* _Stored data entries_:
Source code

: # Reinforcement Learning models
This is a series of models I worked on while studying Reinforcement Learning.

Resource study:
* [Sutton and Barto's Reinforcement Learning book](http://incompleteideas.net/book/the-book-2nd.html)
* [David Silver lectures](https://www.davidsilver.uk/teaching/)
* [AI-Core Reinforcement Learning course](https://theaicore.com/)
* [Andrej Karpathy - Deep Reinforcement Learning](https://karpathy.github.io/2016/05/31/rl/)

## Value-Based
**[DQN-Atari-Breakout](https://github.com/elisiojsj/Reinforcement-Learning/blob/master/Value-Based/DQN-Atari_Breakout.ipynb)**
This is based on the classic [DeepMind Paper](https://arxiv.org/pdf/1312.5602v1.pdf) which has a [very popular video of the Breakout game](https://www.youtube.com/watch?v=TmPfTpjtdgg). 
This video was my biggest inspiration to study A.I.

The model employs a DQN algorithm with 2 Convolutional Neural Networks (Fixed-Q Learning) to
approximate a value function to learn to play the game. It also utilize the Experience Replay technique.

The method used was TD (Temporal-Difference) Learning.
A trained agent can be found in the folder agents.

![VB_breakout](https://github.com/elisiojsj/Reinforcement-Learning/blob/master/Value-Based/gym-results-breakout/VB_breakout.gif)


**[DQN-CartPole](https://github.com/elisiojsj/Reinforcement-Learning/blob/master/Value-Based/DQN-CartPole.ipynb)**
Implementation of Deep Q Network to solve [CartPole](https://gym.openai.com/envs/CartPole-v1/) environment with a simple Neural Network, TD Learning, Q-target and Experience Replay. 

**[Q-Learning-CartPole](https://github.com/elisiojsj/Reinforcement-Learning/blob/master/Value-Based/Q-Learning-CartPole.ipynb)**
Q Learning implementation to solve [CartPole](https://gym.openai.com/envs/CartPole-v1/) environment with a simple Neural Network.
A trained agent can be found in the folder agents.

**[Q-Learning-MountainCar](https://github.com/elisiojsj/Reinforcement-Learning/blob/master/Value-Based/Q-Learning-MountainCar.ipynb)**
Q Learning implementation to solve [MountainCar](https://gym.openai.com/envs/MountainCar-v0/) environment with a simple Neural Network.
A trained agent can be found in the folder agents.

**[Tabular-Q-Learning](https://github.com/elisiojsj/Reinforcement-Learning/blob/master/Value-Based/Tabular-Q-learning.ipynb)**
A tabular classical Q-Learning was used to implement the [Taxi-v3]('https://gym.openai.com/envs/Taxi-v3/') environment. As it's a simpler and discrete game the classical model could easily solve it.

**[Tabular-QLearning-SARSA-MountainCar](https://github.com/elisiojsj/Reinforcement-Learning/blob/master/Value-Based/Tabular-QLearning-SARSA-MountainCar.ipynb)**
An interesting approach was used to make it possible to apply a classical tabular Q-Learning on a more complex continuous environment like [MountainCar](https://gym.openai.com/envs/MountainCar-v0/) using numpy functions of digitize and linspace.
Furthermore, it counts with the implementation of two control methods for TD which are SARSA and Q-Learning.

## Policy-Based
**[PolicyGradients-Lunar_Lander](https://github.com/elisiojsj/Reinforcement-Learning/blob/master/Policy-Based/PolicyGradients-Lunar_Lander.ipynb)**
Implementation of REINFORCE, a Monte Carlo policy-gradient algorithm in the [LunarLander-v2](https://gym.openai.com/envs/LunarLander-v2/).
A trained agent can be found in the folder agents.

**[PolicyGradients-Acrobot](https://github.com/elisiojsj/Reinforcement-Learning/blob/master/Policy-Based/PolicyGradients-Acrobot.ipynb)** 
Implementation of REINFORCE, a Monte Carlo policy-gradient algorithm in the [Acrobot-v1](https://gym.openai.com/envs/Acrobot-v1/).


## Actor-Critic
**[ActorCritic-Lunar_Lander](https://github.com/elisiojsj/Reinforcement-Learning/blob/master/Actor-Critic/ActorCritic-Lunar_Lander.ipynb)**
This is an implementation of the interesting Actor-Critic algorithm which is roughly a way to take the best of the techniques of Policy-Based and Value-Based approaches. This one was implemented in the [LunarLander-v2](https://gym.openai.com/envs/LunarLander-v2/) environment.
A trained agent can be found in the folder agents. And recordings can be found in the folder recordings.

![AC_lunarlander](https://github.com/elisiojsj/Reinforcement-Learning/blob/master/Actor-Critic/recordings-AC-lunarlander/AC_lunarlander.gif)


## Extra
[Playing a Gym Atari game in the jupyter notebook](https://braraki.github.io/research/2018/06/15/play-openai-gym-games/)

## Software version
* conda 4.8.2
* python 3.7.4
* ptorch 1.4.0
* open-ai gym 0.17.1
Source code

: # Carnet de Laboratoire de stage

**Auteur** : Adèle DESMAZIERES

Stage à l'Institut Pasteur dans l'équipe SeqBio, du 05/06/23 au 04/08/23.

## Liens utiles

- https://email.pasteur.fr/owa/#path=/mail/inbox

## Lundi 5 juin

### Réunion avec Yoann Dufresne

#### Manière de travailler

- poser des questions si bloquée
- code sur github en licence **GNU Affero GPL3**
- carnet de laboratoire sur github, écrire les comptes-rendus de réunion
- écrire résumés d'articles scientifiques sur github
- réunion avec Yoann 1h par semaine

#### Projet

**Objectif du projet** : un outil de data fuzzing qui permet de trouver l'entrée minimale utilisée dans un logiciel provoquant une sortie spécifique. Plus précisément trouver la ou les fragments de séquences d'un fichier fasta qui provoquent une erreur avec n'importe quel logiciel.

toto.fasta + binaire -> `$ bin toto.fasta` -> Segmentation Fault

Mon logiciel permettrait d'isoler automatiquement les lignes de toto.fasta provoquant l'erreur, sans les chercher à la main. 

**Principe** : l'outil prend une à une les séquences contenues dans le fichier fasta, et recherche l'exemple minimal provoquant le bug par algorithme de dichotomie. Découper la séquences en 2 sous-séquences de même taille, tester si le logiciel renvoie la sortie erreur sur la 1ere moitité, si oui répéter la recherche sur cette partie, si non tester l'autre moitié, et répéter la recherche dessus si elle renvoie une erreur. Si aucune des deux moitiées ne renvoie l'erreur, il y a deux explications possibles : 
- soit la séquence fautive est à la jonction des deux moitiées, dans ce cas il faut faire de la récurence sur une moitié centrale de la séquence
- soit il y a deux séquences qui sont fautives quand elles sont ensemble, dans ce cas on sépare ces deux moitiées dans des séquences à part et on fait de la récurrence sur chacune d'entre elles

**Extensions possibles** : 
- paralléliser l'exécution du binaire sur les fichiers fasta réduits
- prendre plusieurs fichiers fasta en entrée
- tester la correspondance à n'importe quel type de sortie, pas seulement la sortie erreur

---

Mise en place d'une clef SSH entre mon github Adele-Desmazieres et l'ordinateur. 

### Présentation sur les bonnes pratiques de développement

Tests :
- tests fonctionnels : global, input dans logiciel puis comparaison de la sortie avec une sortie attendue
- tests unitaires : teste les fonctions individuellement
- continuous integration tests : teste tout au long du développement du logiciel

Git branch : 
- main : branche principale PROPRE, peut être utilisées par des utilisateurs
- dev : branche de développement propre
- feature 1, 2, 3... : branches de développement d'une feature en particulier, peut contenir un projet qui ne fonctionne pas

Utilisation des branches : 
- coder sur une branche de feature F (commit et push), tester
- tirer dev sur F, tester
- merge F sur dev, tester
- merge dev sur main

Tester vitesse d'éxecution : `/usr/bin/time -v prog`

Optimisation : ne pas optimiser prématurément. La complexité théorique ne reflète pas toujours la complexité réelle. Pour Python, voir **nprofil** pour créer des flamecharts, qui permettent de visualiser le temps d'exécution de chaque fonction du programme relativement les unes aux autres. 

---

* _About this exercise_: Find the string "développement" in the entries above. Copy each line where it occurs.

* _Result below_:
### Présentation sur les bonnes pratiques de développement
- continuous integration tests : teste tout au long du développement du logiciel
- dev : branche de développement propre
- feature 1, 2, 3... : branches de développement d'une feature en particulier, peut contenir un projet qui ne fonctionne pas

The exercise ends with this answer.